Il “Malleygate” prova degli errori di Obama e Biden sul nucleare iraniano

Una rete di spie iraniane di alto livello a Washington e regime di Teheran vicino all’atomica: due possibili scenari

Obama Biden

Sembra infinita la telenovela del “Malleygate”, che coinvolge Robert Malley, rappresentante degli Stati Uniti per l’Iran ora sospeso.

Il caso Malley

Malley, presidente dell’International Crisis Group dal 2018 al 2021 e nel 2014 scelto da Obama per condurre i negoziati per l’accordo sul nucleare, come riporta Tablet ha contribuito a finanziare, sostenere e dirigere un’operazione di intelligence iraniana finalizzata a influenzare gli Stati Uniti e i governi alleati, secondo una serie di e-mail del governo iraniano.

In particolare, aiutando a infiltrare un agente d’influenza iraniano di nome Ariane Tabatabai in alcune delle posizioni più delicate del governo degli Stati Uniti: prima presso il Dipartimento di Stato e poi presso il Pentagono, dove ha prestato servizio come capo dello staff dell’assistente segretario alla difesa per le forze speciali, Christopher Maier.

Due settimane alla bomba

Un patto nettamente favorevole agli interessi di Teheran che ha indebolito gli sforzi americani nella partita volta ad impedire che il regime possa dotarsi dell’ordigno atomico.

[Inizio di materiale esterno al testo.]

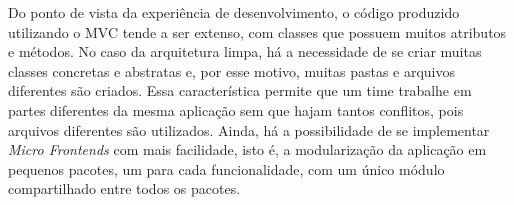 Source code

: Do ponto de vista da experiência de desenvolvimento, o código produzido utilizando o MVC tende a ser extenso, com classes que possuem muitos atributos e métodos.
No caso da arquitetura limpa, há a necessidade de se criar muitas classes concretas e abstratas e, por esse motivo, muitas pastas e arquivos diferentes são criados.
Essa característica permite que um time trabalhe em partes diferentes da mesma aplicação sem que hajam tantos conflitos, pois arquivos diferentes são utilizados.
Ainda, há a possibilidade de se implementar \emph{Micro Frontends} com mais facilidade, isto é, a modularização da aplicação em pequenos pacotes, um para cada funcionalidade, com um único módulo compartilhado entre todos os pacotes.
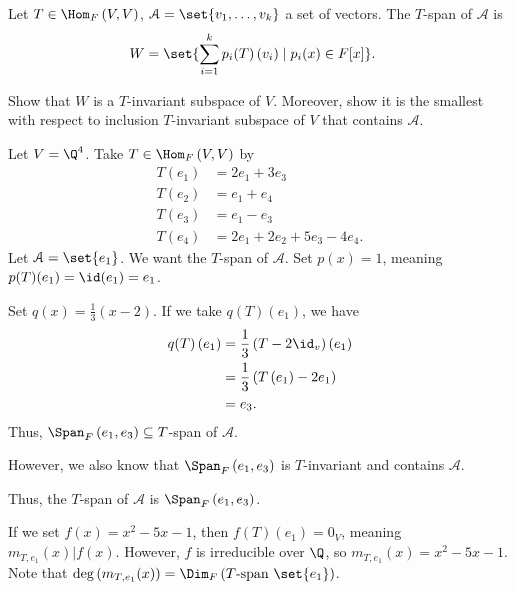 \documentclass[10pt]{mypackage}
\begin{document}
\begin{definition}
  Let $T\in \Hom_{F}\left(V,V\right)$, $\mathcal{A} = \set{v_1,\dots,v_k}$ a set of vectors. The $T$-span of $\mathcal{A}$ is
  \begin{align*}
    W &= \set{\sum_{i=1}^{k}p_i(T)\left(v_i\right)\mid p_i(x)\in F[x]}.
  \end{align*}
\end{definition}
\begin{exercise}
  Show that $W$ is a $T$-invariant subspace of $V$. Moreover, show it is the smallest with respect to inclusion $T$-invariant subspace of $V$ that contains $\mathcal{A}$.
\end{exercise}
\begin{example}
  Let $V = \Q^4$. Take $T\in \Hom_{F}\left(V,V\right)$ by
  \begin{align*}
    T\left(e_1\right) &= 2e_1 + 3e_3\\
    T\left(e_2\right) &= e_1 + e_4\\
    T\left(e_3\right) &= e_1 - e_3\\
    T\left(e_4\right) &= 2e_1 + 2e_2 + 5e_3 - 4e_4.
  \end{align*}
  Let $\mathcal{A} = \set{e_1}$. We want the $T$-span of $\mathcal{A}$. Set $p(x) = 1$, meaning $p(T)(e_1) = \id(e_1) = e_1$.\newline

  Set $q(x) = \frac{1}{3}\left(x-2\right)$. If we take $q(T)\left(e_1\right)$, we have
  \begin{align*}
    q(T)\left(e_1\right) &= \frac{1}{3}\left(T - 2\id_v\right)\left(e_1\right)\\
                         &= \frac{1}{3}\left(T\left(e_1\right) - 2e_1\right)\\
                         &= e_3.
  \end{align*}
  Thus, $\Span_{F}\left(e_1,e_3\right)\subseteq T$-span of $\mathcal{A}$.\newline

  However, we also know that $\Span_{F}\left(e_1,e_3\right)$ is $T$-invariant and contains $\mathcal{A}$.\newline

  Thus, the $T$-span of $\mathcal{A}$ is $\Span_{F}\left(e_1,e_3\right)$.\newline

  If we set $f(x) = x^2 - 5x - 1$, then $f(T)\left(e_1\right) = 0_V$, meaning $m_{T,e_1}(x)|f(x)$. However, $f$ is irreducible over $\Q$, so $m_{T,e_1}(x) = x^2 - 5x - 1$. Note that $\deg\left(m_{T,e_1}(x)\right) = \Dim_{F}\left(T\text{-span }\set{e_1}\right)$.
\end{example}
\end{document}
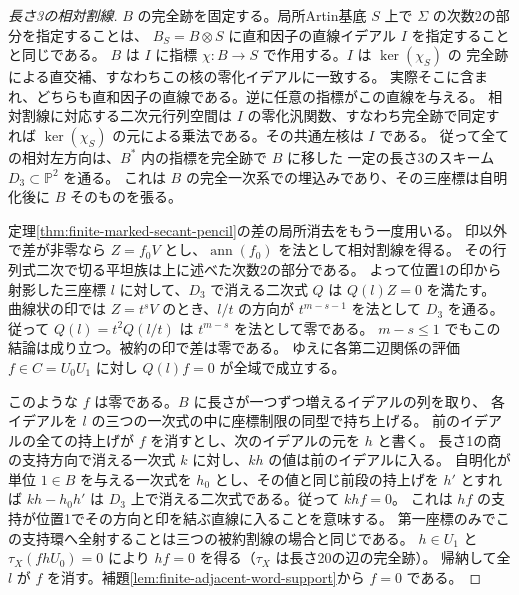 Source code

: \begin{proof}[長さ3の相対割線]
$B$ の完全跡を固定する。局所Artin基底 $S$ 上で $\Sigma$ の次数2の部分を指定することは、
$B_S=B\otimes S$ に直和因子の直線イデアル $I$ を指定することと同じである。
$B$ は $I$ に指標 $\chi:B\to S$ で作用する。$I$ は $\ker(\chi_S)$ の
完全跡による直交補、すなわちこの核の零化イデアルに一致する。
実際そこに含まれ、どちらも直和因子の直線である。逆に任意の指標がこの直線を与える。
相対割線に対応する二次元行列空間は $I$ の零化汎関数、すなわち完全跡で同定すれば
$\ker(\chi_S)$ の元による乗法である。その共通左核は $I$ である。
従って全ての相対左方向は、$B^*$ 内の指標を完全跡で $B$ に移した
一定の長さ3のスキーム $D_3\subset\mathbb P^2$ を通る。
これは $B$ の完全一次系での埋込みであり、その三座標は自明化後に $B$ そのものを張る。

定理\ref{thm:finite-marked-secant-pencil}の差の局所消去をもう一度用いる。
印以外で差が非零なら $Z=f_0 V$ とし、$\operatorname{ann}(f_0)$ を法として相対割線を得る。
その行列式二次で切る平坦族は上に述べた次数2の部分である。
よって位置1の印から射影した三座標 $l$ に対して、$D_3$ で消える二次式 $Q$ は $Q(l)Z=0$ を満たす。
曲線状の印では $Z=t^sV$ のとき、$l/t$ の方向が $t^{m-s-1}$ を法として $D_3$ を通る。
従って $Q(l)=t^2 Q(l/t)$ は $t^{m-s}$ を法として零である。
$m-s\le1$ でもこの結論は成り立つ。被約の印で差は零である。
ゆえに各第二辺関係の評価 $f\in C=U_0U_1$ に対し $Q(l)f=0$ が全域で成立する。

このような $f$ は零である。$B$ に長さが一つずつ増えるイデアルの列を取り、
各イデアルを $l$ の三つの一次式の中に座標制限の同型で持ち上げる。
前のイデアルの全ての持上げが $f$ を消すとし、次のイデアルの元を $h$ と書く。
長さ1の商の支持方向で消える一次式 $k$ に対し、$kh$ の値は前のイデアルに入る。
自明化が単位 $1\in B$ を与える一次式を $h_0$ とし、その値と同じ前段の持上げを $h'$ とすれば
$kh-h_0 h'$ は $D_3$ 上で消える二次式である。従って $khf=0$。
これは $hf$ の支持が位置1でその方向と印を結ぶ直線に入ることを意味する。
第一座標のみでこの支持環へ全射することは三つの被約割線の場合と同じである。
$h\in U_1$ と $\tau_X(fhU_0)=0$ により $hf=0$ を得る（$\tau_X$ は長さ20の辺の完全跡）。
帰納して全 $l$ が $f$ を消す。補題\ref{lem:finite-adjacent-word-support}から $f=0$ である。
\end{proof}
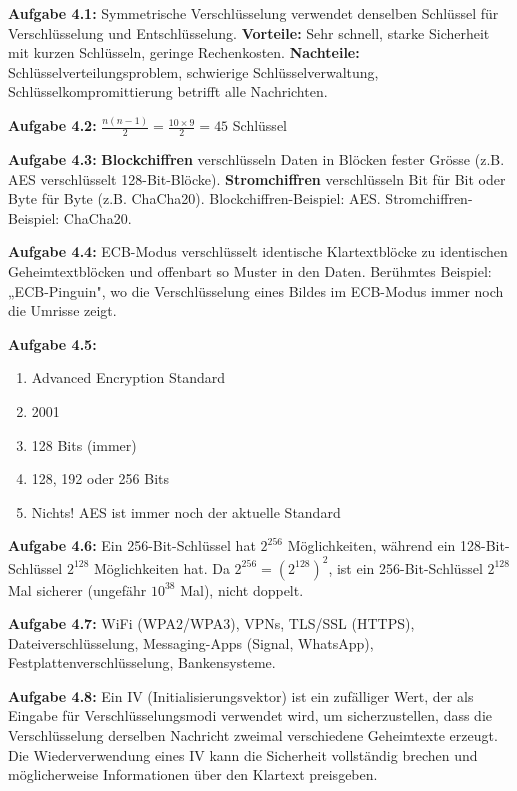 \documentclass[11pt,a4paper]{report}
\begin{document}
\textbf{Aufgabe 4.1:}
Symmetrische Verschlüsselung verwendet denselben Schlüssel für Verschlüsselung und Entschlüsselung. \textbf{Vorteile:} Sehr schnell, starke Sicherheit mit kurzen Schlüsseln, geringe Rechenkosten. \textbf{Nachteile:} Schlüsselverteilungsproblem, schwierige Schlüsselverwaltung, Schlüsselkompromittierung betrifft alle Nachrichten.

\textbf{Aufgabe 4.2:}
$\frac{n(n-1)}{2} = \frac{10 \times 9}{2} = 45$ Schlüssel

\textbf{Aufgabe 4.3:}
\textbf{Blockchiffren} verschlüsseln Daten in Blöcken fester Grösse (z.B. AES verschlüsselt 128-Bit-Blöcke). \textbf{Stromchiffren} verschlüsseln Bit für Bit oder Byte für Byte (z.B. ChaCha20). Blockchiffren-Beispiel: AES. Stromchiffren-Beispiel: ChaCha20.

\textbf{Aufgabe 4.4:}
ECB-Modus verschlüsselt identische Klartextblöcke zu identischen Geheimtextblöcken und offenbart so Muster in den Daten. Berühmtes Beispiel: „ECB-Pinguin", wo die Verschlüsselung eines Bildes im ECB-Modus immer noch die Umrisse zeigt.

\textbf{Aufgabe 4.5:}
\begin{enumerate}[label=\alph*)]
    \item Advanced Encryption Standard
    \item 2001
    \item 128 Bits (immer)
    \item 128, 192 oder 256 Bits
    \item Nichts! AES ist immer noch der aktuelle Standard
\end{enumerate}

\textbf{Aufgabe 4.6:}
Ein 256-Bit-Schlüssel hat $2^{256}$ Möglichkeiten, während ein 128-Bit-Schlüssel $2^{128}$ Möglichkeiten hat. Da $2^{256} = (2^{128})^2$, ist ein 256-Bit-Schlüssel $2^{128}$ Mal sicherer (ungefähr $10^{38}$ Mal), nicht doppelt.

\textbf{Aufgabe 4.7:}
WiFi (WPA2/WPA3), VPNs, TLS/SSL (HTTPS), Dateiverschlüsselung, Messaging-Apps (Signal, WhatsApp), Festplattenverschlüsselung, Bankensysteme.

\textbf{Aufgabe 4.8:}
Ein IV (Initialisierungsvektor) ist ein zufälliger Wert, der als Eingabe für Verschlüsselungsmodi verwendet wird, um sicherzustellen, dass die Verschlüsselung derselben Nachricht zweimal verschiedene Geheimtexte erzeugt. Die Wiederverwendung eines IV kann die Sicherheit vollständig brechen und möglicherweise Informationen über den Klartext preisgeben.
\end{document}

Sappiamo quanto inaffidabili si siano rivelate in passato le promesse avanzate dal regime degli ayatollah sulla percentuale massima di arricchimento dell’uranio, in realtà segretamente prodotto e lavorato fino al punto di avvicinarsi pericolosamente alla quantità necessaria a fabbricare almeno una bomba nucleare.

Non a caso, secondo una recente indagine del Jerusalem Post, Teheran sarebbe già in grado di produrre il materiale fissile utile alla fabbricazione di un ordigno in sole due settimane dal momento dell’ordine politico. Un lasso di tempo alquanto ristretto, entro cui il monitoraggio dell’Intelligence occidentale non avrebbe modo di produrre risultati efficaci, tali da permettere di preparare ed esercitare l’opzione di un intervento militare contro i siti nucleari.

Due scenari

Pertanto, abbiamo dinanzi due possibili scenari da analizzare e un dato fattuale e negativo. Innanzitutto, duole constatare la difficoltà di Washington nell’attuare una strategia di deterrenza e risposta politica alla minaccia nucleare iraniana congiunta con Gerusalemme.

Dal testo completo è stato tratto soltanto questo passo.